__EXERCISE INSTRUCTIONS__: All that should be output is the block of lines below from the line with "3. **Smooth Transitions**: Avoid" to the line with "6. **Compound Systems**: Integrate", both included, exactly as written.

(Records excerpted from a collection)
---*---
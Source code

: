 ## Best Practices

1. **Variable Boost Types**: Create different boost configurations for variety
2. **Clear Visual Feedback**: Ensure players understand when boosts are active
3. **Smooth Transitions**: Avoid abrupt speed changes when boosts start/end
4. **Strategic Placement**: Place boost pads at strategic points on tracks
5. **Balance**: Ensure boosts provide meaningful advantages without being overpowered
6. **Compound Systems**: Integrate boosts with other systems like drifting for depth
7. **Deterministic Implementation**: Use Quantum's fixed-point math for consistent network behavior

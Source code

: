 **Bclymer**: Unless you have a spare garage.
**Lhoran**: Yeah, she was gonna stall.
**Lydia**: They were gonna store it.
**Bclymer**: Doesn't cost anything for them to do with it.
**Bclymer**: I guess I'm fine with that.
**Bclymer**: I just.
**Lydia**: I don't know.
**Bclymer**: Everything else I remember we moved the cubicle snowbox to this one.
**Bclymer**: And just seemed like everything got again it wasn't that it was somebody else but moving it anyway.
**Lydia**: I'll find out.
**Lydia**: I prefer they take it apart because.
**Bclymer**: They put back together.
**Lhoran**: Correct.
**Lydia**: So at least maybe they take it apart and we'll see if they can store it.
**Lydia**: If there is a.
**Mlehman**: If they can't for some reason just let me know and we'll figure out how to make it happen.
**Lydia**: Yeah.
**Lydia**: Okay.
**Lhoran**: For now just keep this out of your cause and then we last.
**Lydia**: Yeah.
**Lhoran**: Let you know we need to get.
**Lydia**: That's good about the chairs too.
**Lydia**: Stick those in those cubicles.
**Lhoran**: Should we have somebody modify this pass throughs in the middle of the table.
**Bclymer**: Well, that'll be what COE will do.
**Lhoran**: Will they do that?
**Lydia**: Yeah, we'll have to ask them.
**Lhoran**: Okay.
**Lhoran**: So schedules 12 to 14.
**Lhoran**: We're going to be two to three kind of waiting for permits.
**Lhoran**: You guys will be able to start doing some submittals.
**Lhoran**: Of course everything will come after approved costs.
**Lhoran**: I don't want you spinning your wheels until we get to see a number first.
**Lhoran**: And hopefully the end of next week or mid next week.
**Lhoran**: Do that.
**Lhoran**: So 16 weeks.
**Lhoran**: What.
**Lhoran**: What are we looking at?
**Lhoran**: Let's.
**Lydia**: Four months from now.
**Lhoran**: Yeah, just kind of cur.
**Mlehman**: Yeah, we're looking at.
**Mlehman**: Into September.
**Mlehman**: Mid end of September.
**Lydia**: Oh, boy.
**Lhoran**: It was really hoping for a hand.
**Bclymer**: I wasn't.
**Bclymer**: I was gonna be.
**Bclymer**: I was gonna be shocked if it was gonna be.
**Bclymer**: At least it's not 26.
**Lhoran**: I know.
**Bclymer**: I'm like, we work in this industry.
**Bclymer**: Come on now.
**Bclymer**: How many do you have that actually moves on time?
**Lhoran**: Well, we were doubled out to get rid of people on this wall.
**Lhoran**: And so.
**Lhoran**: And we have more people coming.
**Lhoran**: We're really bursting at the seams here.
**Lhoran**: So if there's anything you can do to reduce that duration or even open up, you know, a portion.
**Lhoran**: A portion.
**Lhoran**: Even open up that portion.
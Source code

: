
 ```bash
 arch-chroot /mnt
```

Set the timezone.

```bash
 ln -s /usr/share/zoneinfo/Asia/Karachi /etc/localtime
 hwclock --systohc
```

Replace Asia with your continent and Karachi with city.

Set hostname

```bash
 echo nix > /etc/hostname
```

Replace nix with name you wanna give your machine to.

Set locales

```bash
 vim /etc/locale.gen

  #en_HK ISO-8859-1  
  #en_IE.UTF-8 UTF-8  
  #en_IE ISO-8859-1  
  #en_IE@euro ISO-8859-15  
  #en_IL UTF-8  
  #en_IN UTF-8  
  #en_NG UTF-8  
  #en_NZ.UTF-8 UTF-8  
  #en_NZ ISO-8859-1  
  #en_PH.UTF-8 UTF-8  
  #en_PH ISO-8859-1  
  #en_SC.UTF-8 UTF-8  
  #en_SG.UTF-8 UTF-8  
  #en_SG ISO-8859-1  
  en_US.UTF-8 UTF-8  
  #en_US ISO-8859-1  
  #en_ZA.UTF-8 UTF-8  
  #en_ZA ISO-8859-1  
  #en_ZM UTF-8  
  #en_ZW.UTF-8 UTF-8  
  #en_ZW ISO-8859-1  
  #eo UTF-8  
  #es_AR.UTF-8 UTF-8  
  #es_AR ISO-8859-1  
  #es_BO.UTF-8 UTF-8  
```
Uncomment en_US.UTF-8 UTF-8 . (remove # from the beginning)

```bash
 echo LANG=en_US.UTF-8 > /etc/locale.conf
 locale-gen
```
---*---
__TASK SOLUTION__:
3. **Smooth Transitions**: Avoid abrupt speed changes when boosts start/end
4. **Strategic Placement**: Place boost pads at strategic points on tracks
5. **Balance**: Ensure boosts provide meaningful advantages without being overpowered
6. **Compound Systems**: Integrate boosts with other systems like drifting for depth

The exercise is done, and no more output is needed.